» **What to produce**
Search the material for the word "begin" and copy each line that holds it.

════════════════════

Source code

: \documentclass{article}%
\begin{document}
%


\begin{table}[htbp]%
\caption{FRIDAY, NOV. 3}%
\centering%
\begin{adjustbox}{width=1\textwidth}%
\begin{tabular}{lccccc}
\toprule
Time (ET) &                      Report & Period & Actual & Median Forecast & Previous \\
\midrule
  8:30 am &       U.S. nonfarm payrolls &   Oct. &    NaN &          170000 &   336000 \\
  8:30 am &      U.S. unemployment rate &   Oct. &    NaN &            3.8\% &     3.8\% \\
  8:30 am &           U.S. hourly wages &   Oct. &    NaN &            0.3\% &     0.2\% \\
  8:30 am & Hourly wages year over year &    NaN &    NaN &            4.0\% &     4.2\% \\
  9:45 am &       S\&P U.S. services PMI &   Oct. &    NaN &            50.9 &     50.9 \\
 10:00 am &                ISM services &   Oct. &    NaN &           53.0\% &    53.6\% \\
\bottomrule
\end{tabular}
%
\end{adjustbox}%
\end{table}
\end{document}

════════════════════

» **Response to this exercise**
\begin{document}
\begin{table}[htbp]%
\begin{adjustbox}{width=1\textwidth}%
\begin{tabular}{lccccc}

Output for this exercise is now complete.